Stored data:
◆ ◆ ◆ ◆ ◆

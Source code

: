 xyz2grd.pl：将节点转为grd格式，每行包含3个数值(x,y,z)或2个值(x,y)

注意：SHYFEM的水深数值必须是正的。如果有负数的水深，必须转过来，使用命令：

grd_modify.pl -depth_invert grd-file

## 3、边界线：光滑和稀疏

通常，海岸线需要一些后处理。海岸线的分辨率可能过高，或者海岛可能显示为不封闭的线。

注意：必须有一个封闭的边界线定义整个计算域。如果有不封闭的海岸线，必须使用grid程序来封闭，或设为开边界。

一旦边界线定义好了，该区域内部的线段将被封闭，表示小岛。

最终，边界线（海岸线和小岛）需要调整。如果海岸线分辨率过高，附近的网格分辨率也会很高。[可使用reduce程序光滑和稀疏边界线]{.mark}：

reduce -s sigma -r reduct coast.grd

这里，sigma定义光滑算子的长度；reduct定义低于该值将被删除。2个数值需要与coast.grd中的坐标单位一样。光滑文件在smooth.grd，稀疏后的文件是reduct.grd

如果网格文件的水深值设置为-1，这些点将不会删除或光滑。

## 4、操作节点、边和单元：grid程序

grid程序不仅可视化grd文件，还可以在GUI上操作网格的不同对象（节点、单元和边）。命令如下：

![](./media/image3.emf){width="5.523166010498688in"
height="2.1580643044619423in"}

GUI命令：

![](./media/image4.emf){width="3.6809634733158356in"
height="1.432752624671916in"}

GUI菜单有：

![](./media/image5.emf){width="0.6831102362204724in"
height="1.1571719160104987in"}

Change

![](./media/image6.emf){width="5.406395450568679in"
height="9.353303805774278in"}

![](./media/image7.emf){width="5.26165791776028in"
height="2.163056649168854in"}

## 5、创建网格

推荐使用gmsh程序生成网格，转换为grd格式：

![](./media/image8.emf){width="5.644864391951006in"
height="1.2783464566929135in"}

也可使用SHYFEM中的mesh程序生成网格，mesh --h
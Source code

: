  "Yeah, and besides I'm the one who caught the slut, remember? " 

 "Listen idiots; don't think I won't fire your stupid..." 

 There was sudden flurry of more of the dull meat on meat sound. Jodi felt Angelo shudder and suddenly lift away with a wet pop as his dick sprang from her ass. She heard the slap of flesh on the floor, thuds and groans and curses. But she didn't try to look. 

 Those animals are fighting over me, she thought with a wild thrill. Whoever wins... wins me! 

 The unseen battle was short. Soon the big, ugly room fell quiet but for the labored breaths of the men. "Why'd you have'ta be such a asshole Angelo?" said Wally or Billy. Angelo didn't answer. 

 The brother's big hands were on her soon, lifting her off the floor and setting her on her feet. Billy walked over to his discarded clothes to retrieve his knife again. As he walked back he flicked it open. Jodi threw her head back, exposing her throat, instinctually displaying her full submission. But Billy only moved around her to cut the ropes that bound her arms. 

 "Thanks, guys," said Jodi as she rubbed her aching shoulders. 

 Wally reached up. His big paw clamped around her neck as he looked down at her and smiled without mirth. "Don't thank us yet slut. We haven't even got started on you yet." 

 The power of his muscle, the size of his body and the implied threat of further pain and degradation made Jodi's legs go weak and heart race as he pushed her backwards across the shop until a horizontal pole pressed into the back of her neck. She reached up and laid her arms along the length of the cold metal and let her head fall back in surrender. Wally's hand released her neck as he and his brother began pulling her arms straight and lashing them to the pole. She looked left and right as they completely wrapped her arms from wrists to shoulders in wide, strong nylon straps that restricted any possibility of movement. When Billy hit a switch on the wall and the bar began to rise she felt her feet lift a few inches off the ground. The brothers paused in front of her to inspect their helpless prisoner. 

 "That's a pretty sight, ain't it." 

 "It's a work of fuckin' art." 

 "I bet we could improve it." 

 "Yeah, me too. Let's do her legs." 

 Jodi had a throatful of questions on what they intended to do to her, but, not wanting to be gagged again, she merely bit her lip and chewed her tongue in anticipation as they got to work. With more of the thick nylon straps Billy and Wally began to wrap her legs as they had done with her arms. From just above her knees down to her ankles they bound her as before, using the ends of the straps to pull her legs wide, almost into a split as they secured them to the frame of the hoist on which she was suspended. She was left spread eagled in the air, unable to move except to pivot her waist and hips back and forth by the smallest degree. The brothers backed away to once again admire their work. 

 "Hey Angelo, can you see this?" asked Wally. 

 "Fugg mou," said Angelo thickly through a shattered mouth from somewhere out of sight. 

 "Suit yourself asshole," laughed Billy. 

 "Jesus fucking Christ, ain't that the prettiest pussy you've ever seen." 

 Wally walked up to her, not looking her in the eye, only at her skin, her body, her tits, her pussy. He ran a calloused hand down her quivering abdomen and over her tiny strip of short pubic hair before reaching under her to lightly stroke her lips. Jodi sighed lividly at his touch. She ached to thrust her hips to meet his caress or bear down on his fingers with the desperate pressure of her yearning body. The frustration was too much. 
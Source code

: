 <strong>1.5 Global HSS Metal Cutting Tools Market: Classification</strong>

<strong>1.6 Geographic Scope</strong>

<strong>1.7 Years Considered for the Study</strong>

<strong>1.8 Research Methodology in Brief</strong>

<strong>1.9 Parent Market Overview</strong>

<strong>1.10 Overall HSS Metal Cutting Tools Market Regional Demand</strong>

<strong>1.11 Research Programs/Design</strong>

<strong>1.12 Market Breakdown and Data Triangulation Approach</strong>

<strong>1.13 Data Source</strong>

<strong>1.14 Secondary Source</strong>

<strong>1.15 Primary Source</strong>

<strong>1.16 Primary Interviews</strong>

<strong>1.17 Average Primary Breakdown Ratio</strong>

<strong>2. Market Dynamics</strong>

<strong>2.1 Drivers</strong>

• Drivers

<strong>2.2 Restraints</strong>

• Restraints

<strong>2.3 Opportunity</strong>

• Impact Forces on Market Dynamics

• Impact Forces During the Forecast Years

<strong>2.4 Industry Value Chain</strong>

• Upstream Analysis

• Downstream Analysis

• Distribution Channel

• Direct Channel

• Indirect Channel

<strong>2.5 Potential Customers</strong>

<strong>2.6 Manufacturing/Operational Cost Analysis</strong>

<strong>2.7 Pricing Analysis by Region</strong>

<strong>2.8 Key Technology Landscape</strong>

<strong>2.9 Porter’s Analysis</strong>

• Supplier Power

◆ ◆ ◆ ◆ ◆

## Work instruction
Lines from the one containing "<strong>2.8 Key Technology Landscape</strong>" to the last line above, both included: copy these exactly and write nothing else.

## Written response
<strong>2.8 Key Technology Landscape</strong>

<strong>2.9 Porter’s Analysis</strong>

• Supplier Power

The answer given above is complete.